Growing up, Frank swept the floors at Franco’s Barbershop in Alliance, Ohio. His father, also named Frank, ran the place. After the younger Frank graduated from high school, his dad convinced him to put off college and attend a nine-month barber school.
“He didn’t want me to be a barber,” Frank explains. “He wanted me to use barbering to get through school to do something more worthwhile.”
With his barber skills sharpened, Frank enrolled at Kent State. He studied business administration, cutting hair in the afternoons to pay his tuition. “It took me seven years, but I graduated,” he chuckles.
He finished school in 1967 and was drafted into the Army. At Fort Lewis, near Tacoma, Washington, he clerked in a station that oversaw the shipment of troops to and from Vietnam.

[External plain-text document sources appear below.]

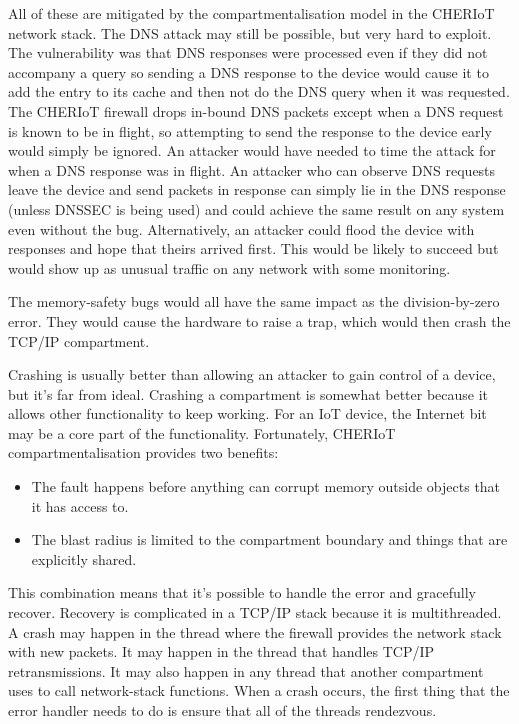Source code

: All of these are mitigated by the compartmentalisation model in the CHERIoT network stack.
The DNS attack may still be possible, but very hard to exploit.
The vulnerability was that DNS responses were processed even if they did not accompany a query so sending a DNS response to the device would cause it to add the entry to its cache and then not do the DNS query when it was requested.
The CHERIoT firewall drops in-bound DNS packets except when a DNS request is known to be in flight, so attempting to send the response to the device early would simply be ignored.
An attacker would have needed to time the attack for when a DNS response was in flight.
An attacker who can observe DNS requests leave the device and send packets in response can simply lie in the DNS response (unless DNSSEC is being used) and could achieve the same result on any system even without the bug.
Alternatively, an attacker could flood the device with responses and hope that theirs arrived first.
This would be likely to succeed but would show up as unusual traffic on any network with some monitoring.

The memory-safety bugs would all have the same impact as the division-by-zero error.
They would cause the hardware to raise a trap, which would then crash the TCP/IP compartment.

Crashing is usually better than allowing an attacker to gain control of a device, but it's far from ideal.
Crashing a compartment is somewhat better because it allows other functionality to keep working.
For an IoT device, the Internet bit may be a core part of the functionality.
Fortunately, CHERIoT compartmentalisation provides two benefits:

\begin{itemize}
	\item{The fault happens before anything can corrupt memory outside objects that it has access to.}
	\item{The blast radius is limited to the compartment boundary and things that are explicitly shared.}
\end{itemize}

This combination means that it's possible to handle the error and gracefully recover.
Recovery is complicated in a TCP/IP stack because it is multithreaded.
A crash may happen in the thread where the firewall provides the network stack with new packets.
It may happen in the thread that handles TCP/IP retransmissions.
It may also happen in any thread that another compartment uses to call network-stack functions.
When a crash occurs, the first thing that the error handler needs to do is ensure that all of the threads rendezvous.


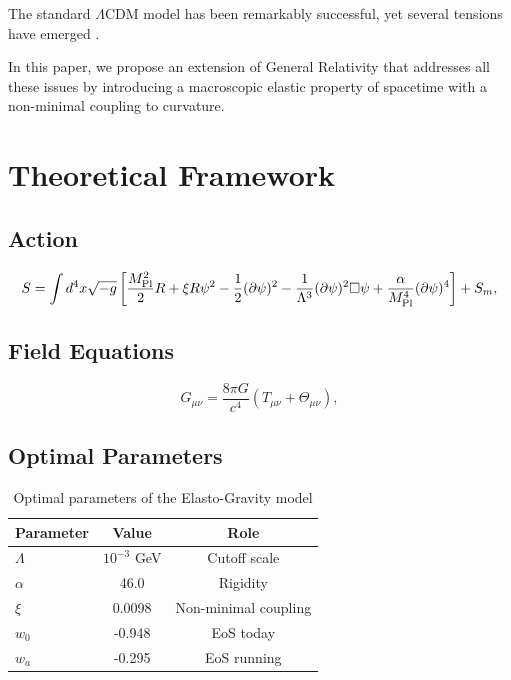 \documentclass[aps,prd,preprint,superscriptaddress]{revtex4-2}
\newcommand{\Mpl}{M_{\rm Pl}}
\newcommand{\Lamb}{\Lambda}
\newcommand{\scal}{\psi}
\newcommand{\Tmu}{\Theta_{\mu\nu}}
\begin{document}
The standard $\Lambda$CDM model has been remarkably successful, yet several tensions have emerged \cite{Planck2018, Riess2019, Hildebrandt2020, DESI2024}.

In this paper, we propose an extension of General Relativity that addresses all these issues by introducing a macroscopic elastic property of spacetime with a non-minimal coupling to curvature.

\section{Theoretical Framework}

\subsection{Action}

\begin{equation}
S = \int d^4x \sqrt{-g} \left[ \frac{\Mpl^2}{2}R + \xi R\scal^2 - \frac{1}{2}(\partial\scal)^2 - \frac{1}{\Lamb^3}(\partial\scal)^2\Box\scal + \frac{\alpha}{\Mpl^4}(\partial\scal)^4 \right] + S_m,
\label{eq:action}
\end{equation}

\subsection{Field Equations}

\begin{equation}
G_{\mu\nu} = \frac{8\pi G}{c^4}\left(T_{\mu\nu} + \Tmu\right),
\label{eq:einstein}
\end{equation}

\subsection{Optimal Parameters}

\begin{table}[h]
\centering
\caption{Optimal parameters of the Elasto-Gravity model}
\begin{tabular}{lcc}
\toprule
Parameter & Value & Role \\
\midrule
$\Lamb$ & $10^{-3}$ GeV & Cutoff scale \\
$\alpha$ & 46.0 & Rigidity \\
$\xi$ & 0.0098 & Non-minimal coupling \\
$w_0$ & -0.948 & EoS today \\
$w_a$ & -0.295 & EoS running \\
\bottomrule
\end{tabular}
\label{tab:params}
\end{table}
\end{document}

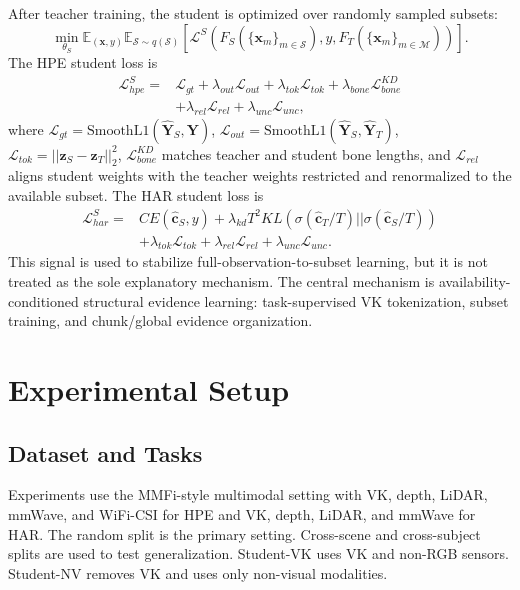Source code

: ﻿\documentclass[journal]{IEEEtran}
\begin{document}
After teacher training, the student is optimized over randomly sampled subsets:
\begin{equation}
    \min_{\theta_S}
    \mathbb{E}_{(\mathbf{x},y)}
    \mathbb{E}_{\mathcal{S}\sim q(\mathcal{S})}
    \left[
    \mathcal{L}^{S}
    (F_S(\{\mathbf{x}_m\}_{m\in\mathcal{S}}),y,F_T(\{\mathbf{x}_m\}_{m\in\mathcal{M}}))
    \right].
\end{equation}
The HPE student loss is
\begin{equation}
\begin{aligned}
    \mathcal{L}^{S}_{hpe}=&
    \mathcal{L}_{gt}
    +\lambda_{out}\mathcal{L}_{out}
    +\lambda_{tok}\mathcal{L}_{tok}
    +\lambda_{bone}\mathcal{L}^{KD}_{bone} \\
    &+\lambda_{rel}\mathcal{L}_{rel}
    +\lambda_{unc}\mathcal{L}_{unc},
\end{aligned}
\end{equation}
where $\mathcal{L}_{gt}=\mathrm{SmoothL1}(\hat{\mathbf{Y}}_S,\mathbf{Y})$, $\mathcal{L}_{out}=\mathrm{SmoothL1}(\hat{\mathbf{Y}}_S,\hat{\mathbf{Y}}_T)$, $\mathcal{L}_{tok}=||\mathbf{z}_S-\mathbf{z}_T||_2^2$, $\mathcal{L}^{KD}_{bone}$ matches teacher and student bone lengths, and $\mathcal{L}_{rel}$ aligns student weights with the teacher weights restricted and renormalized to the available subset. The HAR student loss is
\begin{equation}
\begin{aligned}
    \mathcal{L}^{S}_{har}=&
    CE(\hat{\mathbf{c}}_S,y)
    +\lambda_{kd}T^2 KL(\sigma(\hat{\mathbf{c}}_T/T)||\sigma(\hat{\mathbf{c}}_S/T))\\
    &+\lambda_{tok}\mathcal{L}_{tok}
    +\lambda_{rel}\mathcal{L}_{rel}
    +\lambda_{unc}\mathcal{L}_{unc}.
\end{aligned}
\end{equation}
This signal is used to stabilize full-observation-to-subset learning, but it is not treated as the sole explanatory mechanism. The central mechanism is availability-conditioned structural evidence learning: task-supervised VK tokenization, subset training, and chunk/global evidence organization.

\section{Experimental Setup}

\subsection{Dataset and Tasks}
Experiments use the MMFi-style multimodal setting with VK, depth, LiDAR, mmWave, and WiFi-CSI for HPE and VK, depth, LiDAR, and mmWave for HAR. The random split is the primary setting. Cross-scene and cross-subject splits are used to test generalization. Student-VK uses VK and non-RGB sensors. Student-NV removes VK and uses only non-visual modalities.
\end{document}

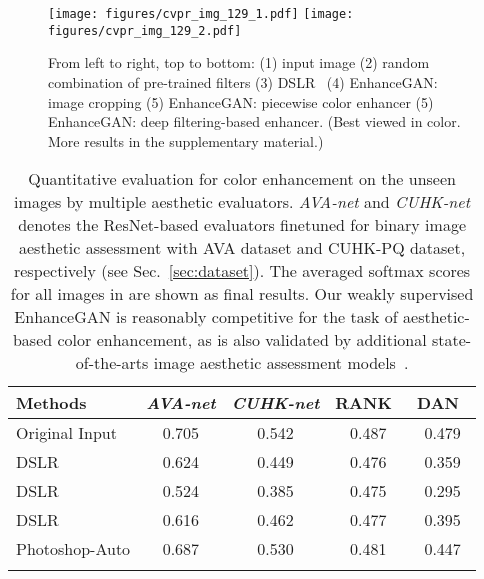 \documentclass[sigconf]{acmart}
\begin{document}
\begin{figure}[t]
\begin{center}
\texttt{[image: figures/cvpr\_img\_129\_1.pdf]}
\texttt{[image: figures/cvpr\_img\_129\_2.pdf]}
\end{center}
\vskip -0.3cm
\caption{From left to right, top to bottom: (1) input image (2) random combination of pre-trained filters (3) DSLR~\cite{ignatov2017dslr} (4) EnhanceGAN: image cropping (5) EnhanceGAN: piecewise color enhancer (5) EnhanceGAN: deep filtering-based enhancer. (Best viewed in color. More results in the supplementary material.) }
\label{fig:BigFig}
\end{figure}
\begin{table}[h]
\centering
\caption{Quantitative evaluation for color enhancement on the unseen  images by multiple aesthetic evaluators. \textit{AVA-net} and \textit{CUHK-net} denotes the ResNet-based evaluators finetuned for binary image aesthetic assessment with AVA dataset and CUHK-PQ dataset, respectively (see Sec.~\ref{sec:dataset}). The averaged softmax scores for all images in  are shown as final results.
Our weakly supervised EnhanceGAN is reasonably competitive for the task of aesthetic-based color enhancement, as is also validated by additional state-of-the-arts image aesthetic assessment models~\cite{kong2016photo,deng2017image}.
}
\setlength{\tabcolsep}{1.9 pt}
\begin{tabular}{lcccc}
Methods                                               & \textit{AVA-net} & \textit{CUHK-net} & RANK~\cite{kong2016photo} & DAN~\cite{deng2017image} \\ \hline 
Original Input                                                & 0.705     & 0.542       & 0.487       & 0.479                                    \\
DSLR~\cite{ignatov2017dslr}         & 0.624     & 0.449      & 0.476        & 0.359                                \\
DSLR~\cite{ignatov2017dslr}              & 0.524     & 0.385      & 0.475        & 0.295                                    \\
DSLR~\cite{ignatov2017dslr}      & 0.616     & 0.462      & 0.477        & 0.395                                   \\
Photoshop-Auto                                             & 0.687        & 0.530         & 0.481          & 0.447                                     \\
                                                     &            &             &               &                                                  \\                                                   

\end{tabular}
\end{table}
\end{document}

Once he realized he wasn’t going to be deployed overseas, he married Darla, whom he had met several years earlier in Ohio. He got out of the Army in 1969 and set out to start his new career.
Over the next 18 years, he worked as a purchasing agent and project manager for several manufacturing companies. New opportunities took Frank, Darla and their three sons on a tour of the Rust Belt; they eventually landed in South Bend, Indiana. But in 1989 Frank became one of the many casualties of the collapse of the manufacturing industry across the region. Over the next few years he could find only temporary work, and by 1992 his family had lost their home, and his oldest son was about to start college.
Lying in bed one night, Frank heard a voice. It reminded him, in less than polite terms, that he used to cut hair on a college campus and now lived a mile from one of the most famous universities in the country. He should go to Notre Dame and offer to cut hair, the voice said.
Frank acknowledges that this story sounds far-fetched. Still, the next morning he headed to Notre Dame in search of a job. He was told the school already had a barber — Joe D’Angelo, affectionately known on campus as ROTC Joe. Frank visited the LaFortune barbershop, and D’Angelo shared his secret: He was planning to retire. In June 1992, more than 30 years after he finished barber school, Frank Franco succeeded ROTC Joe as Notre Dame’s on-campus barber.
“I’ve always heard that Notre Dame kind of calls its people,” Frank says. “And there it was.”
As a barber, Frank is efficient and old-fashioned, not eager to help a customer find his new look. His definition of a haircut: “As is, but shorter; exactly as it is, but shorter.”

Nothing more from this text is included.